Una sepoltura regale

Tra i maggiori studiosi a favore dell’autenticità del titulus c’è stata Maria Luisa Rigato, docente all’Università Gregoriana, che ne ha ribadito l’autenticità sulla base dell’analisi paleografica, che vede le lettere perfettamente rispondenti a quelle in uso nel I secolo. La studiosa inoltre avanza un’ipotesi davvero suggestiva ma plausibile: che il titulus sia stato deposto nella sepoltura di Gesù. Dagli indizi come la pietra che chiudeva il sepolcro, la tomba era ampia, del tipo a camera. Il corpo di Gesù fu unto con preziosi unguenti. Il sudario, che la devozione riconosce nella Sindone, è una stoffa preziosa e non di certo usata per i defunti comuni. Si tratta di una sepoltura regale che avvalora, secondo Rigato, la piena autenticità del cartiglio con quello che fece apporre Pilato sulla croce.

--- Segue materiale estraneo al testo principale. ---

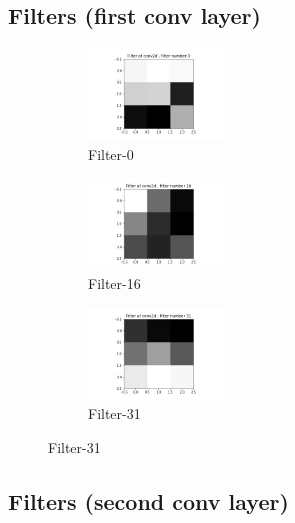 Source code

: \subsection{Filters (first conv layer)}
\begin{figure}[!htbp]
\begin{subfigure}
\centering
\includegraphics[angle=0,width=0.4\textwidth]{assign-2/logs/vis/filter-conv2d-0.jpg}
\caption{Filter-0}
\end{subfigure}
\begin{subfigure}
\centering
\includegraphics[angle=0,width=0.4\textwidth]{assign-2/logs/vis/filter-conv2d-16.jpg}
\caption{Filter-16}
\end{subfigure}
\begin{subfigure}
\centering
\includegraphics[angle=0,width=0.4\textwidth]{assign-2/logs/vis/filter-conv2d-31.jpg}
\caption{Filter-31}
\end{subfigure}
\end{figure}

\subsection{Filters (second conv layer)}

La Cappella delle reliquie

Le reliquie fino al 1930 erano custodite nella cappella sotterranea di sant’Elena, che subì molti restauri e rifacimenti con il concorso di grandi artisti come Baldassarre Peruzzi, Giuliano da Sangallo, il Pomarancio e Rubens. La cappella era considerata sacra al pari del Sanctorum di San Giovanni in Laterano. La terra del Calvario portata dall’imperatrice era stata distesa proprio di fronte alla cappella. La difficile accessibilità all’ambiente e la sua umidità costrinsero spostare in altro luogo le reliquie. La cappella odierna è stata ricavata dalla sacrestia, in fondo alla navata sinistra, progettata da Florestano Di Fausto. Inaugurata nel 1930 e ultimata nel 1952, crea un percorso scandito dalle tappe della passione che culmina di fronte ai tre frammenti della Croce, il titulus, un chiodo e parte della corona di spine, oltre ad altre reliquie minori aggiunte in tempi successivi.